Owners of a pit bull killed last summer by Richmond police say in a federal civil rights suit that officers had insufficient reason to shoot and the department did little to investigate their complaint.

Cynthia Peters and Mark Parr lived on the first block of Sixth Street last July 27, when police chased a man into their apartment building. Officers opened the gate to a side yard, and shot the couple's 90-pound pit bull, Blu, 12 times when he came bounding out.


Something needs to be done about this kind of thing. Dog killings like this happen all too frequently.

Here is another recent story showing the same problem:

An investigation was launched Monday after police in Winter Springs entered the wrong house Sunday and killed the homeowner's dog

If a suspect is fleeing the police, do the police have the right to do whatever they need to in order to get to the suspect? Could they drive a tractor through your living room? Could they rush through a crowd of kids and slam them all to the ground? Could they set your barn on fire to flush out the suspect? No. Then why do they get to kill our pets in similar situations? Just because they are the police doesn’t mean they get to use force in any situation they please.
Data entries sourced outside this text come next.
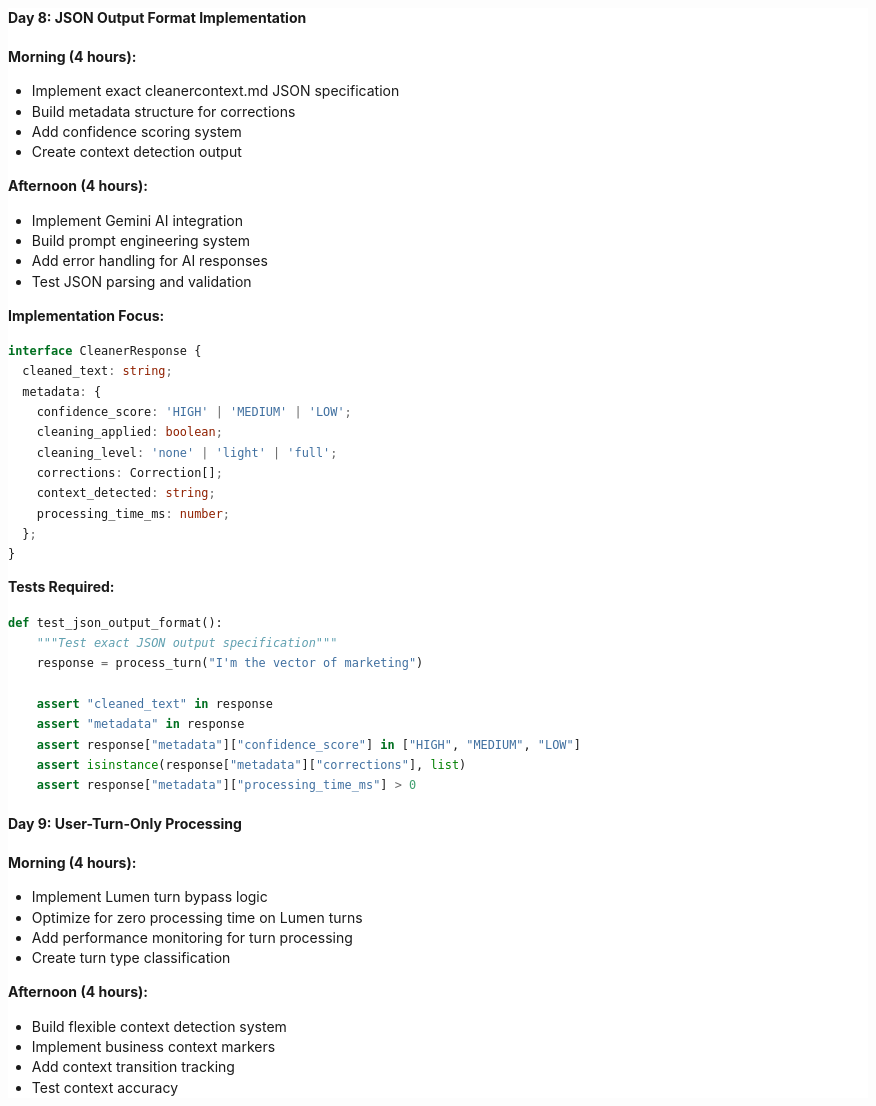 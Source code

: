 #### Day 8: JSON Output Format Implementation
**Morning (4 hours):**
- Implement exact cleanercontext.md JSON specification
- Build metadata structure for corrections
- Add confidence scoring system
- Create context detection output

**Afternoon (4 hours):**
- Implement Gemini AI integration
- Build prompt engineering system
- Add error handling for AI responses
- Test JSON parsing and validation

**Implementation Focus:**
```typescript
interface CleanerResponse {
  cleaned_text: string;
  metadata: {
    confidence_score: 'HIGH' | 'MEDIUM' | 'LOW';
    cleaning_applied: boolean;
    cleaning_level: 'none' | 'light' | 'full';
    corrections: Correction[];
    context_detected: string;
    processing_time_ms: number;
  };
}
```

**Tests Required:**
```python
def test_json_output_format():
    """Test exact JSON output specification"""
    response = process_turn("I'm the vector of marketing")
    
    assert "cleaned_text" in response
    assert "metadata" in response
    assert response["metadata"]["confidence_score"] in ["HIGH", "MEDIUM", "LOW"]
    assert isinstance(response["metadata"]["corrections"], list)
    assert response["metadata"]["processing_time_ms"] > 0
```

#### Day 9: User-Turn-Only Processing
**Morning (4 hours):**
- Implement Lumen turn bypass logic
- Optimize for zero processing time on Lumen turns
- Add performance monitoring for turn processing
- Create turn type classification

**Afternoon (4 hours):**
- Build flexible context detection system
- Implement business context markers
- Add context transition tracking
- Test context accuracy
Look, I am in support of law and order, and want the police to be effective in preventing and solving crimes. That’s their function and they are sorely needed. I have all the respect in the world for the police. I even support them killing dogs that are attacking people unprovoked, if necessary, to save the victim.

But, here is the mindset of the dog hating legal world. They see dogs as a nuisance, or something to be destroyed:

Government lawyers defended Ontario's controversial ban on pit bulls from a constitutional challenge Tuesday by insisting the law is a vital tool in the province's efforts to protect the public from what they consider dangerous weapons. Pit bulls have a "predilection to attack," Crown lawyer Michael Doi said as he described the broad-shouldered, snub-nosed animals as the dog preferred by criminals who want an extra level of security. "In many ways, pit bulls are the automatic guns of the dog world," said Doi, as some spectators in the courtroom groaned in disagreement. Doi described cases in which police were forced to shoot pit bulls dead because the dogs attacked officers trying to execute an arrest or search warrant at the home of a suspect. "With the criminal element, the dog of choice is a pit bull."

Of course, all this is a lie. Statements like this are used to justify the killing of innocent dogs, and to shape public perception and give the police the right to kill dogs that look a certain way, regardless of whether the dogs have done anything wrong. Note that in the two killings above, the dogs were NOT being used for any kind of criminal activity. They didn't deserve to die. They were pets, period.

But, the law needs to be changed regarding this kind of killing. It needs to be spelled out in writing, in the law, to define when it is OK for the police to kill a dog during a pursuit or search. The two examples above should be illegal and the officers punished in some way.